For clip-type master link chains, the closed end of the clip should be facing the direction of travel. If you don’t have a special master link tool, you can use a vice grip and small sockets to get things clipped together. Be sure to apply even pressure to the to chain link if you do this.

Motorcycle Chain Alignment & Slack

The easiest way to align your motorcycle chain is to make sure the rear wheel is installed at the same marks on each side of the swing arm. A chain that’s not properly aligned will wear itself and the sprockets much faster.

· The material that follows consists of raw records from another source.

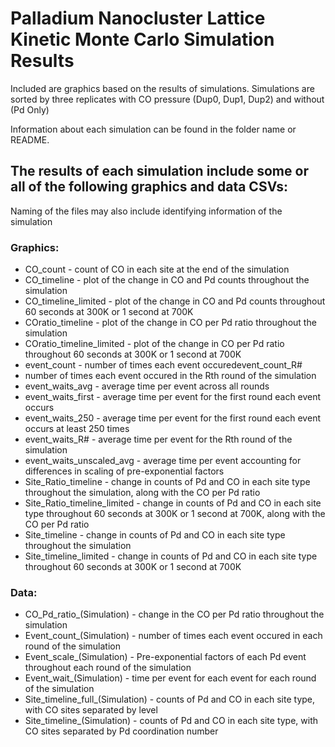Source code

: # Palladium Nanocluster Lattice Kinetic Monte Carlo Simulation Results

Included are graphics based on the results of simulations.
Simulations are sorted by three replicates with CO pressure (Dup0, Dup1, Dup2) and without (Pd Only)

Information about each simulation can be found in the folder name or README.

## The results of each simulation include some or all of the following graphics and data CSVs:
Naming of the files may also include identifying information of the simulation
### Graphics:
- CO_count - count of CO in each site at the end of the simulation
- CO_timeline - plot of the change in CO and Pd counts throughout the simulation
- CO_timeline_limited - plot of the change in CO and Pd counts throughout 60 seconds at 300K or 1 second at 700K	
- COratio_timeline - plot of the change in CO per Pd ratio throughout the simulation
- COratio_timeline_limited - plot of the change in CO per Pd ratio throughout 60 seconds at 300K or 1 second at 700K
- event_count - number of times each event occuredevent_count_R#
- number of times each event occured in the Rth round of the simulation
- event_waits_avg - average time per event across all rounds
- event_waits_first - average time per event for the first round each event occurs
- event_waits_250 - average time per event for the first round each event occurs at least 250 times
- event_waits_R# - average time per event for the Rth round of the simulation
- event_waits_unscaled_avg - average time per event accounting for differences in scaling of pre-exponential factors
- Site_Ratio_timeline - change in counts of Pd and CO in each site type throughout the simulation, along with the CO per Pd ratio
- Site_Ratio_timeline_limited - change in counts of Pd and CO in each site type throughout 60 seconds at 300K or 1 second at 700K, along with the CO per Pd ratio
- Site_timeline - change in counts of Pd and CO in each site type throughout the simulation
- Site_timeline_limited - change in counts of Pd and CO in each site type throughout 60 seconds at 300K or 1 second at 700K
	
### Data:
- CO_Pd_ratio_(Simulation) - change in the CO per Pd ratio throughout the simulation
- Event_count_(Simulation) - number of times each event occured in each round of the simulation
- Event_scale_(Simulation) - Pre-exponential factors of each Pd event throughout each round of the simulation
- Event_wait_(Simulation) - time per event for each event for each round of the simulation
- Site_timeline_full_(Simulation) - counts of Pd and CO in each site type, with CO sites separated by level
- Site_timeline_(Simulation) - counts of Pd and CO in each site type, with CO sites separated by Pd coordination number
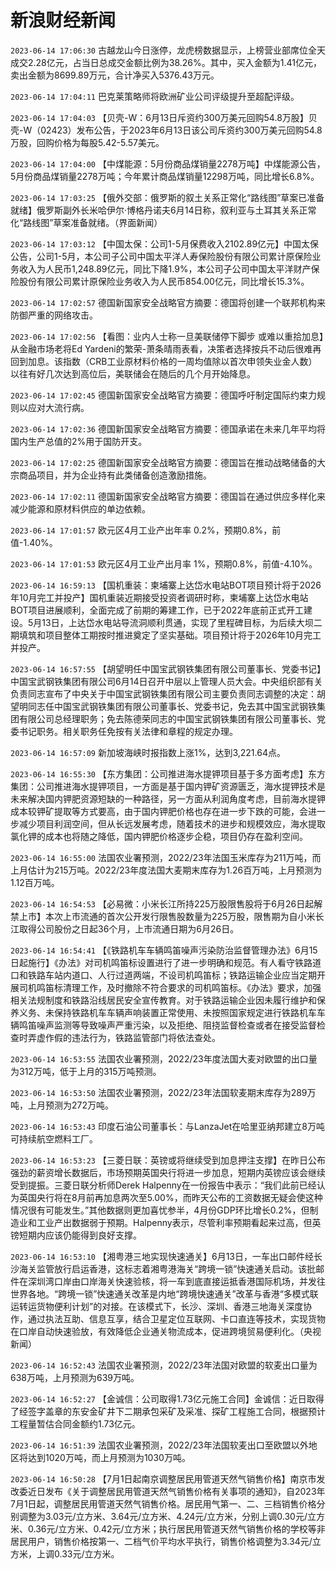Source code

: # 新浪财经新闻
`2023-06-14 17:06:30` 古越龙山今日涨停，龙虎榜数据显示，上榜营业部席位全天成交2.28亿元，占当日总成交金额比例为38.26%。其中，买入金额为1.41亿元，卖出金额为8699.89万元，合计净买入5376.43万元。

`2023-06-14 17:04:11` 巴克莱策略师将欧洲矿业公司评级提升至超配评级。

`2023-06-14 17:04:03` 【贝壳-W：6月13日斥资约300万美元回购54.8万股】贝壳-W（02423）发布公告，于2023年6月13日该公司斥资约300万美元回购54.8万股，回购价格为每股5.42-5.57美元。

`2023-06-14 17:04:00`   【中煤能源：5月份商品煤销量2278万吨】中煤能源公告，5月份商品煤销量2278万吨；今年累计商品煤销量12298万吨，同比增长6.8%。

`2023-06-14 17:03:25` 【俄外交部：俄罗斯的叙土关系正常化“路线图”草案已准备就绪】俄罗斯副外长米哈伊尔·博格丹诺夫6月14日称，叙利亚与土耳其关系正常化“路线图”草案准备就绪。（界面新闻）

`2023-06-14 17:03:12` 【中国太保：公司1-5月保费收入2102.89亿元】中国太保公告，公司1-5月，本公司子公司中国太平洋人寿保险股份有限公司累计原保险业务收入为人民币1,248.89亿元，同比下降1.9%，本公司子公司中国太平洋财产保险股份有限公司累计原保险业务收入为人民币854.00亿元，同比增长15.3%。

`2023-06-14 17:02:57` 德国新国家安全战略官方摘要：德国将创建一个联邦机构来防御严重的网络攻击。

`2023-06-14 17:02:56` 【看图：业内人士称一旦美联储停下脚步 或难以重拾加息】从金融市场老将Ed Yardeni的繁荣-萧条晴雨表看，决策者选择按兵不动后很难再回到加息。该指数（CRB工业原材料价格的一周均值除以首次申领失业金人数）以往有好几次达到高位后，美联储会在随后的几个月开始降息。

`2023-06-14 17:02:45` 德国新国家安全战略官方摘要：德国呼吁制定国际约束力规则以应对大流行病。

`2023-06-14 17:02:36` 德国新国家安全战略官方摘要：德国承诺在未来几年平均将国内生产总值的2%用于国防开支。

`2023-06-14 17:02:25` 德国新国家安全战略官方摘要：德国旨在推动战略储备的大宗商品项目，并为企业持有此类储备创造激励措施。

`2023-06-14 17:02:11` 德国新国家安全战略官方摘要：德国旨在通过供应多样化来减少能源和原材料供应的单边依赖。

`2023-06-14 17:01:57` 欧元区4月工业产出年率 0.2%，预期0.8%，前值-1.40%。

`2023-06-14 17:01:53` 欧元区4月工业产出月率 1%，预期0.8%，前值-4.10%。

`2023-06-14 16:59:13` 【国机重装：柬埔寨上达岱水电站BOT项目预计将于2026年10月完工并投产】国机重装近期接受投资者调研时称，柬埔寨上达岱水电站BOT项目进展顺利，全面完成了前期的筹建工作，已于2022年底前正式开工建设。5月13日，上达岱水电站导流洞顺利贯通，实现了里程碑目标，为后续大坝二期填筑和项目整体工期按时推进奠定了坚实基础。项目预计将于2026年10月完工并投产。

`2023-06-14 16:57:55` 【胡望明任中国宝武钢铁集团有限公司董事长、党委书记】中国宝武钢铁集团有限公司6月14日召开中层以上管理人员大会。中央组织部有关负责同志宣布了中央关于中国宝武钢铁集团有限公司主要负责同志调整的决定：胡望明同志任中国宝武钢铁集团有限公司董事长、党委书记，免去其中国宝武钢铁集团有限公司总经理职务；免去陈德荣同志的中国宝武钢铁集团有限公司董事长、党委书记职务。相关职务任免按有关法律和章程的规定办理。

`2023-06-14 16:57:09` 新加坡海峡时报指数上涨1%，达到3,221.64点。

`2023-06-14 16:55:30` 【东方集团：公司推进海水提钾项目基于多方面考虑】东方集团：公司推进海水提钾项目，一方面是基于国内钾矿资源匮乏，海水提钾技术是未来解决国内钾肥资源短缺的一种路径，另一方面从利润角度考虑，目前海水提钾成本较钾矿提取等方式要高，由于国内钾肥价格也存在进一步下跌的可能，会进一步减少项目利润空间，但从长远发展考虑，随着技术的进步和规模效应，海水提取氯化钾的成本也将随之降低，国内钾肥价格逐步企稳，项目仍存在盈利空间。

`2023-06-14 16:55:00` 法国农业署预测，2022/23年法国玉米库存为211万吨，而上月估计为215万吨。2022/23年度法国大麦期末库存为1.26百万吨，上月预测为1.12百万吨。

`2023-06-14 16:54:53` 【必易微：小米长江所持225万股限售股将于6月26日起解禁上市】本次上市流通的首次公开发行限售股数量为225万股，限售期为自小米长江取得公司股份之日起36个月，上市流通日期为6月26日。

`2023-06-14 16:54:41` 【《铁路机车车辆鸣笛噪声污染防治监督管理办法》6月15日起施行】《办法》对司机鸣笛标设置进行了进一步明确和规范。有人看守铁路道口和铁路车站内道口、人行过道两端，不设司机鸣笛标；铁路运输企业应当定期开展司机鸣笛标清理工作，及时撤除不符合要求的司机鸣笛标。《办法》要求，加强相关法规制度和铁路沿线居民安全宣传教育。对于铁路运输企业因未履行维护和保养义务、未保持铁路机车车辆声响装置正常使用、未按照国家规定进行铁路机车车辆鸣笛噪声监测等导致噪声严重污染，以及拒绝、阻挠监督检查或者在接受监督检查时弄虚作假的违法行为，铁路监管部门将依法查处。

`2023-06-14 16:53:55` 法国农业署预测，2022/23年度法国大麦对欧盟的出口量为312万吨，低于上月的315万吨预测。

`2023-06-14 16:53:50` 法国农业署预测，2022/23年法国软麦期末库存为289万吨，上月预测为272万吨。

`2023-06-14 16:53:43` 印度石油公司董事长：与LanzaJet在哈里亚纳邦建立8万吨可持续航空燃料工厂。

`2023-06-14 16:53:23` 【三菱日联：英镑或将继续受到加息押注支撑】在昨日公布强劲的薪资增长数据后，市场预期英国央行将进一步加息，短期内英镑应该会继续受到提振。三菱日联分析师Derek Halpenny在一份报告中表示：“我们此前已经认为英国央行将在8月前再加息两次至5.00%，而昨天公布的工资数据无疑会使这种情况很有可能发生。”其他数据则更加喜忧参半，4月份GDP环比增长0.2%，但制造业和工业产出数据弱于预期。Halpenny表示，尽管利率预期看起来过高，但英镑短期内应该仍能得到良好支撑。

`2023-06-14 16:53:10` 【湘粤港三地实现快速通关】6月13日，一车出口邮件经长沙海关监管放行启运香港，这标志着湘粤港海关“跨境一锁”快速通关启动。该批邮件在深圳湾口岸由口岸海关快速验核，将一车到底直接运抵香港国际机场，并发往世界各地。“跨境一锁”快速通关改革是内地“跨境快速通关”改革与香港“多模式联运转运货物便利计划”的对接。在该模式下，长沙、深圳、香港三地海关深度协作，通过执法互助、信息互享，结合卫星定位互联网、卡口直连等技术，实现货物在口岸自动快速验放，有效降低企业通关物流成本，促进跨境贸易便利化。（央视新闻）

`2023-06-14 16:52:43` 法国农业署预测，2022/23年法国对欧盟的软麦出口量为638万吨，上月预测为639万吨。

`2023-06-14 16:52:27` 【金诚信：公司取得1.73亿元施工合同】金诚信：近日取得了经签字盖章的东安金矿井下二期承包采矿及采准、探矿工程施工合同，根据预计工程量暂估合同金额约1.73亿元。

`2023-06-14 16:51:39` 法国农业署预测，2022/23年法国软麦出口至欧盟以外地区将达到1020万吨，而上月预测为1030万吨。

`2023-06-14 16:50:28` 【7月1日起南京调整居民用管道天然气销售价格】南京市发改委近日发布《关于调整居民用管道天然气销售价格有关事项的通知》，自2023年7月1日起，调整居民用管道天然气销售价格。居民用气第一、二、三档销售价格分别调整为3.03元/立方米、3.64元/立方米、4.24元/立方米，分别上调0.30元/立方米、0.36元/立方米、0.42元/立方米；执行居民用管道天然气销售价格的学校等非居民用户，销售价格按第一、二档气价平均水平执行，销售价格调整为3.34元/立方米，上调0.33元/立方米。

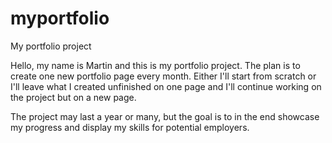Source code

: # myportfolio
My portfolio project<br />

Hello, my name is Martin and this is my portfolio project. 
The plan is to create one new portfolio page every month. Either I'll start from scratch or I'll leave what I created unfinished on one page and I'll continue working on the project but on a new page. 

The project may last a year or many, but the goal is to in the end showcase my progress and display my skills for potential employers. 
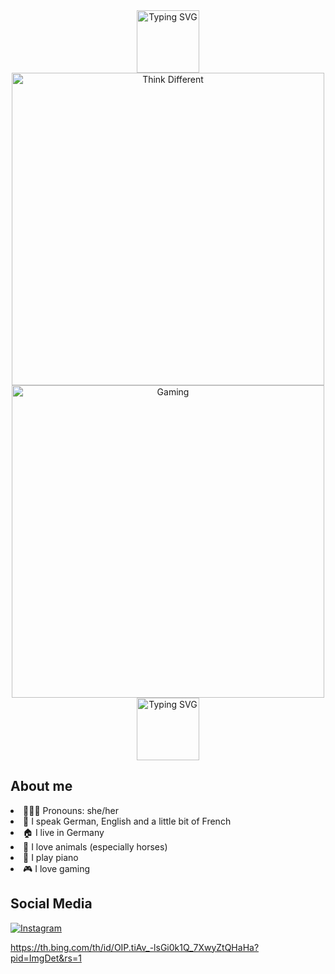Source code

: <div align="center">
<a href="https://git.io/typing-svg"><img height= 100 src="https://readme-typing-svg.demolab.com?font=Roboto+Mono&size=25&pause=1000&color=C7A4FF&center=true&width=900&height=50&lines=Welcome+to+my+account!" alt="Typing SVG" /></a>
</div>

<div float="left"; align="center" >
<img width="500px" src="https://images.pexels.com/photos/2681319/pexels-photo-2681319.jpeg" alt="Think Different" />


<img width="500px" src="https://github.com/mrlnsmr/mrlnsmr/assets/93281779/4943bba4-12e0-4304-82ab-538d30095677" alt="Gaming" />
</div>

<div align="center">
 <a href="https://git.io/typing-svg"><img height= 100 src="https://readme-typing-svg.demolab.com?font=Roboto+Mono&size=31&pause=1000&color=A1EFFB&center=true&width=900&height=50&lines=Hi!+My+name+is+Marlen++;and+I'm+here+to+learn+programming." alt="Typing SVG" /></a>
 </div>

 ## About me
 
 <li> 👱🏻‍♀️ Pronouns: she/her </li>
 <li> 💬 I speak German, English and a little bit of French </li>
 <li> 🏠 I live in Germany </li>
 <li> 🐴 I love animals (especially horses) </li>
 <li> 🎹 I play piano </li>
 <li> 🎮 I love gaming </li>


## Social Media

<div>
<a href="https://www.instagram.com/mrln_smr/">
      <img src="https://th.bing.com/th/id/OIP.tiAv_-lsGi0k1Q_7XwyZtQHaHa?pid=ImgDet&rs=1" alt="Instagram" />
    </a>
</div>

https://th.bing.com/th/id/OIP.tiAv_-lsGi0k1Q_7XwyZtQHaHa?pid=ImgDet&rs=1
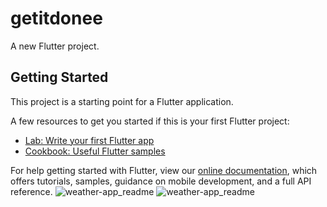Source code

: # getitdonee

A new Flutter project.

## Getting Started

This project is a starting point for a Flutter application.

A few resources to get you started if this is your first Flutter project:

- [Lab: Write your first Flutter app](https://flutter.dev/docs/get-started/codelab)
- [Cookbook: Useful Flutter samples](https://flutter.dev/docs/cookbook)

For help getting started with Flutter, view our
[online documentation](https://flutter.dev/docs), which offers tutorials,
samples, guidance on mobile development, and a full API reference.
![weather-app_readme](https://user-images.githubusercontent.com/15340571/221374595-88443e60-0ba8-4cfa-8e8d-16c926081e67.png)
![weather-app_readme](https://user-images.githubusercontent.com/15340571/221374660-f722eeba-3759-4cda-82db-d3146ab32fad.png)
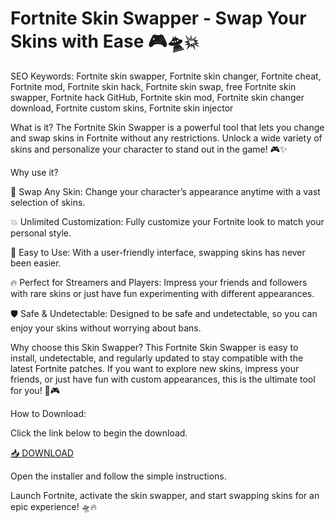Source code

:# Fortnite Skin Swapper - Swap Your Skins with Ease 🎮🛸💥

SEO Keywords: Fortnite skin swapper, Fortnite skin changer, Fortnite cheat, Fortnite mod, Fortnite skin hack, Fortnite skin swap, free Fortnite skin swapper, Fortnite hack GitHub, Fortnite skin mod, Fortnite skin changer download, Fortnite custom skins, Fortnite skin injector

What is it?
The Fortnite Skin Swapper is a powerful tool that lets you change and swap skins in Fortnite without any restrictions. Unlock a wide variety of skins and personalize your character to stand out in the game! 🎮✨

Why use it?

👚 Swap Any Skin: Change your character’s appearance anytime with a vast selection of skins.

💥 Unlimited Customization: Fully customize your Fortnite look to match your personal style.

🚀 Easy to Use: With a user-friendly interface, swapping skins has never been easier.

🔥 Perfect for Streamers and Players: Impress your friends and followers with rare skins or just have fun experimenting with different appearances.

🛡️ Safe & Undetectable: Designed to be safe and undetectable, so you can enjoy your skins without worrying about bans.

Why choose this Skin Swapper?
This Fortnite Skin Swapper is easy to install, undetectable, and regularly updated to stay compatible with the latest Fortnite patches. If you want to explore new skins, impress your friends, or just have fun with custom appearances, this is the ultimate tool for you! 🚀🎮

How to Download:

Click the link below to begin the download.

[📥 DOWNLOAD](http://floiop.live)

Open the installer and follow the simple instructions.

Launch Fortnite, activate the skin swapper, and start swapping skins for an epic experience! 🛸🔥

When installing and servicing your chain, refer to your shop manual for the proper amount of chain slack you should have. A chain that’s too tight will wear too quickly and possibly break. A chain that’s too loose can slap around and possibly come off.

Motorcycle Gear Ratios

The combination of the sprocket sizes you choose (as well as the size of your rear wheel) will affect your gear ratios. You can change the gear ratio from stock to alter how you bike performs at different speeds.

If you want to lower your engine RPM a highways speed, you can either swap for a larger front sprocket or a smaller rear sprocket.

You can use a motorcycle gear ratio calculator to mess around with different combinations.